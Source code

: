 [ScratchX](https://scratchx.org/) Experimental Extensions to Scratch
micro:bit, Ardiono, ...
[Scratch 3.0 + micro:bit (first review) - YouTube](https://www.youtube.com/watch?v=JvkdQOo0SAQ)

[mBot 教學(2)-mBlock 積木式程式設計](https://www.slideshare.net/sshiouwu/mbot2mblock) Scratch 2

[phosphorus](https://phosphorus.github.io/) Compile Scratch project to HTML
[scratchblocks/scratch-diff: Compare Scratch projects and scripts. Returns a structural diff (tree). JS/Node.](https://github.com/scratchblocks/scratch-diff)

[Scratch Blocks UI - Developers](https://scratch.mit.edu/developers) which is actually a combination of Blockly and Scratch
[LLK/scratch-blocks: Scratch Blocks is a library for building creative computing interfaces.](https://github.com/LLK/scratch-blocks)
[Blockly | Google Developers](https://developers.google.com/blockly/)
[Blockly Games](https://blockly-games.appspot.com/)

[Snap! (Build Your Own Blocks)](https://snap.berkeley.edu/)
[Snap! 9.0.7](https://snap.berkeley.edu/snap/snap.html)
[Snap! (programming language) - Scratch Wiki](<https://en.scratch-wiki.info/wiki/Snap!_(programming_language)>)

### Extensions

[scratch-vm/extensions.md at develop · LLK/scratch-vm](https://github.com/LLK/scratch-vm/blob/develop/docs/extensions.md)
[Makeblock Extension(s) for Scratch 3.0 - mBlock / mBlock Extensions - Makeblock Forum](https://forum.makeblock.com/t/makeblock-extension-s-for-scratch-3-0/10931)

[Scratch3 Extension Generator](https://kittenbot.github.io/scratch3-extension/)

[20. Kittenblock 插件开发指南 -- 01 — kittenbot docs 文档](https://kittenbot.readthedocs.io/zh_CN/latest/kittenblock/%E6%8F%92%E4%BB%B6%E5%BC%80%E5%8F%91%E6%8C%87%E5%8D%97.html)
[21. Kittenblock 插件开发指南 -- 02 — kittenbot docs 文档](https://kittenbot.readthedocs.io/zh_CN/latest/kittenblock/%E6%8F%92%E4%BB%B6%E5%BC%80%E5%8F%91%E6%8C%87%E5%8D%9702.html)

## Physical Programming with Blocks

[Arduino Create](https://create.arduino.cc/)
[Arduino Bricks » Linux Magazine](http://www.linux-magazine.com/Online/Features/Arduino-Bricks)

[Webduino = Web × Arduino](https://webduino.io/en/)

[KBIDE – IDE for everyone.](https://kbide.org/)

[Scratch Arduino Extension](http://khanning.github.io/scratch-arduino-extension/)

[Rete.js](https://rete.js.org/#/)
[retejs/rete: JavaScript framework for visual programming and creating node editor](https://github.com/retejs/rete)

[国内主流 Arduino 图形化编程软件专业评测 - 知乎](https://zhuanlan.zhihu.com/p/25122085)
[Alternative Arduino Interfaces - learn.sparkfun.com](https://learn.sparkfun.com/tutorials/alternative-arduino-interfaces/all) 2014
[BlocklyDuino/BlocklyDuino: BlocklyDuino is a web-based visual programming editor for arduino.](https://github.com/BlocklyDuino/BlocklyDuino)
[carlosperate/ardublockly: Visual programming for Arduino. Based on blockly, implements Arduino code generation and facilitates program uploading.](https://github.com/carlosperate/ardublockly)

:::

What this task involves
From the first line to the last, return the data exactly.

Reply
Source code

: [ScratchX](https://scratchx.org/) Experimental Extensions to Scratch
micro:bit, Ardiono, ...
[Scratch 3.0 + micro:bit (first review) - YouTube](https://www.youtube.com/watch?v=JvkdQOo0SAQ)

[mBot 教學(2)-mBlock 積木式程式設計](https://www.slideshare.net/sshiouwu/mbot2mblock) Scratch 2

[phosphorus](https://phosphorus.github.io/) Compile Scratch project to HTML
[scratchblocks/scratch-diff: Compare Scratch projects and scripts. Returns a structural diff (tree). JS/Node.](https://github.com/scratchblocks/scratch-diff)

[Scratch Blocks UI - Developers](https://scratch.mit.edu/developers) which is actually a combination of Blockly and Scratch
[LLK/scratch-blocks: Scratch Blocks is a library for building creative computing interfaces.](https://github.com/LLK/scratch-blocks)
[Blockly | Google Developers](https://developers.google.com/blockly/)
[Blockly Games](https://blockly-games.appspot.com/)

[Snap! (Build Your Own Blocks)](https://snap.berkeley.edu/)
[Snap! 9.0.7](https://snap.berkeley.edu/snap/snap.html)
[Snap! (programming language) - Scratch Wiki](<https://en.scratch-wiki.info/wiki/Snap!_(programming_language)>)

### Extensions

[scratch-vm/extensions.md at develop · LLK/scratch-vm](https://github.com/LLK/scratch-vm/blob/develop/docs/extensions.md)
[Makeblock Extension(s) for Scratch 3.0 - mBlock / mBlock Extensions - Makeblock Forum](https://forum.makeblock.com/t/makeblock-extension-s-for-scratch-3-0/10931)

[Scratch3 Extension Generator](https://kittenbot.github.io/scratch3-extension/)

[20. Kittenblock 插件开发指南 -- 01 — kittenbot docs 文档](https://kittenbot.readthedocs.io/zh_CN/latest/kittenblock/%E6%8F%92%E4%BB%B6%E5%BC%80%E5%8F%91%E6%8C%87%E5%8D%97.html)
[21. Kittenblock 插件开发指南 -- 02 — kittenbot docs 文档](https://kittenbot.readthedocs.io/zh_CN/latest/kittenblock/%E6%8F%92%E4%BB%B6%E5%BC%80%E5%8F%91%E6%8C%87%E5%8D%9702.html)

## Physical Programming with Blocks

[Arduino Create](https://create.arduino.cc/)
[Arduino Bricks » Linux Magazine](http://www.linux-magazine.com/Online/Features/Arduino-Bricks)

[Webduino = Web × Arduino](https://webduino.io/en/)

[KBIDE – IDE for everyone.](https://kbide.org/)

[Scratch Arduino Extension](http://khanning.github.io/scratch-arduino-extension/)

[Rete.js](https://rete.js.org/#/)
[retejs/rete: JavaScript framework for visual programming and creating node editor](https://github.com/retejs/rete)

[国内主流 Arduino 图形化编程软件专业评测 - 知乎](https://zhuanlan.zhihu.com/p/25122085)
[Alternative Arduino Interfaces - learn.sparkfun.com](https://learn.sparkfun.com/tutorials/alternative-arduino-interfaces/all) 2014
[BlocklyDuino/BlocklyDuino: BlocklyDuino is a web-based visual programming editor for arduino.](https://github.com/BlocklyDuino/BlocklyDuino)
[carlosperate/ardublockly: Visual programming for Arduino. Based on blockly, implements Arduino code generation and facilitates program uploading.](https://github.com/carlosperate/ardublockly)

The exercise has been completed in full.